◆ EXERCISE PROMPT: Your answer must be the records below, repeated exactly, with every picture left out.

Source texts of formatted documents:
=== Begin Enclosure ===

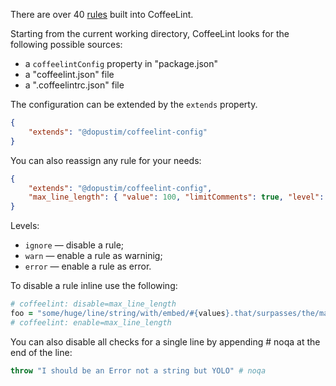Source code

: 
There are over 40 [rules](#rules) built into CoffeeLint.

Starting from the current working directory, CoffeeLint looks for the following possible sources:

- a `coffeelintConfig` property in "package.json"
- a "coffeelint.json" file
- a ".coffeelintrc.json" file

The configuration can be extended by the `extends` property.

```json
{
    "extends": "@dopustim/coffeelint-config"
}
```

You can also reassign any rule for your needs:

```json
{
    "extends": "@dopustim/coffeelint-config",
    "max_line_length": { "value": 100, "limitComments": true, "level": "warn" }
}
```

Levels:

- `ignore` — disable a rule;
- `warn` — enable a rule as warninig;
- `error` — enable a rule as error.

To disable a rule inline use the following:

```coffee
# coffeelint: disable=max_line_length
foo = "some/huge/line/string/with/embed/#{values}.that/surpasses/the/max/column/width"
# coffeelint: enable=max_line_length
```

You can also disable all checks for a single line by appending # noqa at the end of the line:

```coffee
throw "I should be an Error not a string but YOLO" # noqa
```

=== End Enclosure ===

◆ RESULT OF THIS TASK:
Source code

: 
There are over 40 [rules](#rules) built into CoffeeLint.

Starting from the current working directory, CoffeeLint looks for the following possible sources:

- a `coffeelintConfig` property in "package.json"
- a "coffeelint.json" file
- a ".coffeelintrc.json" file

The configuration can be extended by the `extends` property.

```json
{
    "extends": "@dopustim/coffeelint-config"
}
```

You can also reassign any rule for your needs:

```json
{
    "extends": "@dopustim/coffeelint-config",
    "max_line_length": { "value": 100, "limitComments": true, "level": "warn" }
}
```

Levels:

- `ignore` — disable a rule;
- `warn` — enable a rule as warninig;
- `error` — enable a rule as error.

To disable a rule inline use the following:

```coffee
# coffeelint: disable=max_line_length
foo = "some/huge/line/string/with/embed/#{values}.that/surpasses/the/max/column/width"
# coffeelint: enable=max_line_length
```

You can also disable all checks for a single line by appending # noqa at the end of the line:

```coffee
throw "I should be an Error not a string but YOLO" # noqa
```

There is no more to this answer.